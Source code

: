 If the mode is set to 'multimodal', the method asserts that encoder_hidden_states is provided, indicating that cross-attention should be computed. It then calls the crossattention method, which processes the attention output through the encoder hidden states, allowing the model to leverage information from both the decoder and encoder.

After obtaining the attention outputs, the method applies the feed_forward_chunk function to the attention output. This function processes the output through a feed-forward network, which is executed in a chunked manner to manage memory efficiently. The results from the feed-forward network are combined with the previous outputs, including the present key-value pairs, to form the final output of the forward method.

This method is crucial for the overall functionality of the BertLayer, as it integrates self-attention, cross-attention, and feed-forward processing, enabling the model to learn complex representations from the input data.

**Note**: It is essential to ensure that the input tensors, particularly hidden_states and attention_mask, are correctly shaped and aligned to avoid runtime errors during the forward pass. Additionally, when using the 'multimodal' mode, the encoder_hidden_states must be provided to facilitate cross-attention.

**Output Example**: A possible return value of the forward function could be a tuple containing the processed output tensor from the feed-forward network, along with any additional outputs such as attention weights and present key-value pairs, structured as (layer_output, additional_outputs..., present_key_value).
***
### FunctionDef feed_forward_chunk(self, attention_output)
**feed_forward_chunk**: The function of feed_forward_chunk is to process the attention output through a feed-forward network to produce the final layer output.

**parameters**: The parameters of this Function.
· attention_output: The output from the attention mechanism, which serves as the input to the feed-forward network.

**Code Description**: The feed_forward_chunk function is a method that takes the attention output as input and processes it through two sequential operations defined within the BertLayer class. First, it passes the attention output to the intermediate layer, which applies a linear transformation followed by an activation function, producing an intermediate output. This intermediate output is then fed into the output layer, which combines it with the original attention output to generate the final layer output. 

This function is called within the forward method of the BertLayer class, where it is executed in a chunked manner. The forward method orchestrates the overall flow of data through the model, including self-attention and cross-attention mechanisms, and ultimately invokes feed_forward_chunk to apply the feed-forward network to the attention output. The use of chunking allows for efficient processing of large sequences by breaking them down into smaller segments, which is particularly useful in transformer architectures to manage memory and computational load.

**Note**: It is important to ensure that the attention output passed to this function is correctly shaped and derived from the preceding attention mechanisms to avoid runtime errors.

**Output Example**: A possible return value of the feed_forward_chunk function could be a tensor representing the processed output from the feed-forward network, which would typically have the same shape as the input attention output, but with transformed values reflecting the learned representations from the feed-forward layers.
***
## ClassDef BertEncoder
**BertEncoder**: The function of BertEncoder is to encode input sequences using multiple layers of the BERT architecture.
....................
### Task prompt
Return every line above where "BertEncoder" appears.

### Reply to the task
## ClassDef BertEncoder
**BertEncoder**: The function of BertEncoder is to encode input sequences using multiple layers of the BERT architecture.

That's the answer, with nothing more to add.